Access to all festival events:
Prebooked Poetry Introductions
2.30pm, Cork City Library | Free
The Prebooked Poetry Introductions involves six individuals who have yet to publish a short chapbook or full-length collection of poems.
Each poet, chosen through open submission, will read in a ten-minute reading slot, in many cases availing of their first opportunity to give a reading in a professional setting.
Submissions are open at southword.subittable.com from 1st – 24th March. The line-up of chosen poets will be announced here in April.
Anna Gruver (Ukraine) & Xaime Martínez (Spain)

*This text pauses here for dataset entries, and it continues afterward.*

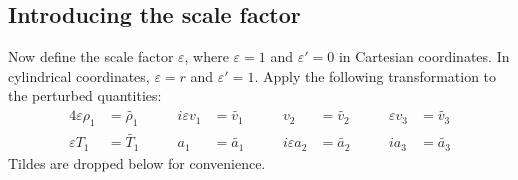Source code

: \documentclass[11pt, fleqn]{article}
\newcommand{\eps}{\varepsilon}
\begin{document}
\subsection{Introducing the scale factor}
Now define the scale factor $\eps$, where $\eps = 1$ and $\eps' = 0$ in Cartesian coordinates. In cylindrical coordinates, $\eps = r$ and $\eps' = 1$. Apply the following transformation to the perturbed quantities:
\begin{alignat*}{4}
	\eps \rho_1 &= \widetilde{\rho_1}		\qquad&		i\eps v_1 &= \widetilde{v_1}		\qquad&		v_2 		  &= \widetilde{v_2}		\qquad&			\eps v_3 &= \widetilde{v_3}			\\
	\eps T_1		&= \widetilde{T_1}						&					a_1 &= \widetilde{a_1}					&		i\eps a_2	&= \widetilde{a_2}					&			ia_3 		 &= \widetilde{a_3}
\end{alignat*}
Tildes are dropped below for convenience.
\end{document}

4.00pm, Cork City Library | Free
Anna Gruver (born in 1996) – Ukrainian writer, poetess, translator. Member of PEN Ukraine. Author of the poetry book За вашим запитом нічого не знайдено (Nothing was found for your request), 2019, the novels Її порожні місця (Her Empty Places), 2022, and Нерухомість (Stillness), 2025. Her poems have been translated into many languages. From English she translated the book by Katie Ferris /boysgirls/, 2021 and in collaboration with Vasyl Makhno Bohdan Zadura’s book Прості Істини (Simple Truths), 2024. Gruver translates essays and contemporary poetry from Ukrainian into Polish and vice versa. Winner of the Krakow UNESCO City of Literature Award (2025). Editor of the memorial book dedicated to Ihor Kozlovsky (2025).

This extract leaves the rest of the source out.